Far be it from me, however, to wish to fix you immovably in this or in any other theoretic conception. With all our belief of it, it will be well to keep the theory plastic and capable of change. You may, moreover, urge that although the phenomena occur as if the medium existed, the absolute demonstration of its existence is still wanting. Far be it from me to deny to this reasoning such validity as it may fairly claim. Let us endeavour by means of analogy to form a fair estimate of its force. You believe that in society you are surrounded by reasonable beings like yourself. You are perhaps as firmly convinced of this as of anything. What is your warrant for this conviction? Simply and solely this, your fellow-creatures behave as if they were reasonable; the hypothesis, for it is nothing more, accounts for the facts. To take an eminent example: you believe that our President is a reasonable being. Why? There is no known method of superposition by which any one of us can apply himself intellectually to another so as to demonstrate coincidence as regards the possession of reason. If, therefore, you hold our President to be reasonable, it is because he behaves as if he were reasonable. As in the case of the ether, beyond the ‘as if’ you cannot go. Nay I should not wonder if a close comparison of the data on which both inferences rest, caused many respectable persons to conclude that the ether had the best of it.

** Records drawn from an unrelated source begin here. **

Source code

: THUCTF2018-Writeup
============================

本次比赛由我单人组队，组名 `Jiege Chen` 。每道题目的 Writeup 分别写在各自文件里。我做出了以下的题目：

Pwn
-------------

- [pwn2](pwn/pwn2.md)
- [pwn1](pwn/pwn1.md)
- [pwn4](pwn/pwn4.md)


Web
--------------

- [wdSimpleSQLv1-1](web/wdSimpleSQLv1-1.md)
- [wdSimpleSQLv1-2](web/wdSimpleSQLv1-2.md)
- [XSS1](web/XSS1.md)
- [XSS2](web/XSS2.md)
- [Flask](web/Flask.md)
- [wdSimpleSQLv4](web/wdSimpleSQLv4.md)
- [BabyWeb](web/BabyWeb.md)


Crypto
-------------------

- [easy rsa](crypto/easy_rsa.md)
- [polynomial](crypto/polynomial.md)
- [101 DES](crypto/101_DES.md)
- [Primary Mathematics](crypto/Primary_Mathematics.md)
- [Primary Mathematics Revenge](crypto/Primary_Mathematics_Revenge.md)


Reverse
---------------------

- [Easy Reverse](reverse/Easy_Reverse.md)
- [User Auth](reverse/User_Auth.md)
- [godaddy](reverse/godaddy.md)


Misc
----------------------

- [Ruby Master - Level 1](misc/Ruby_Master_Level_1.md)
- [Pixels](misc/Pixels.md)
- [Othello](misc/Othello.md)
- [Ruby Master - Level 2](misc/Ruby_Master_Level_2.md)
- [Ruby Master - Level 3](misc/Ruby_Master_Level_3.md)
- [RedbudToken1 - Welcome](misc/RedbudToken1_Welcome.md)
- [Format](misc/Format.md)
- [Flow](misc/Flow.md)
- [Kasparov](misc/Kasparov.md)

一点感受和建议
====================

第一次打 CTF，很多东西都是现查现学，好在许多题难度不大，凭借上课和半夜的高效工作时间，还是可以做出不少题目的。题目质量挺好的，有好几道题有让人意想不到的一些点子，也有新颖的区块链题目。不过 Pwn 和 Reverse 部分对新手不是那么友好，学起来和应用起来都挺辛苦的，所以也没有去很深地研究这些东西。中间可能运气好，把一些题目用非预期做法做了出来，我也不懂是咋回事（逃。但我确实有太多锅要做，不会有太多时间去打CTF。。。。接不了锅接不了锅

This universal medium, this light-ether as it is called, is a vehicle, not an origin of wave-motion. It receives and transmits, but it does not create. Whence does it derive the motions it conveys? For the most part from luminous bodies. By this motion of a luminous body I do not mean its sensible motion, such as the flicker of a candle, or the shooting out of red prominences from the limb of the sun. I mean an intestine motion of the atoms or molecules of the luminous body. But here a certain reserve is necessary. Many chemists of the present day refuse to speak of atoms and molecules as real things. Their caution leads them to stop short of the clear, sharp, mechanically intelligible atomic theory enunciated by Dalton, or any form of that theory, and to make the doctrine of multiple proportions their intellectual bourne. I respect the caution, though I think it is here misplaced. The chemists who recoil from these notions of atoms and molecules accept without hesitation the Undulatory Theory of Light. Like you and me they one and all believe in an ether and its light producing waves. Let us consider what this belief involves. Bring your imaginations once more into play and figure a series of sound-waves passing through air. Follow them up to their origin, and what do you there find? A definite, tangible, vibrating body. It may be the vocal chords of a human being, it may be an organ-pipe, or it may be a stretched string. Follow in the same manner a train of ether waves to their source; remembering at the same time that your ether is matter, dense, elastic, and capable of motions subject to and determined by mechanical laws. What then do you expect to find as the source of a series of ether waves? Ask your imagination if it will accept a vibrating multiple proportion—a numerical ratio in a state of oscillation? I do not think it will. You cannot crown the edifice by this abstraction. The scientific imagination, which is here authoritative, demands as the origin and cause of a series of ether waves a particle of vibrating matter quite as definite, though it may be excessively minute, as that which gives origin to a musical sound. Such a particle we name an atom or a molecule. I think the seeking intellect when focussed so as to give definition without penumbral haze, is sure to realise this image at the last.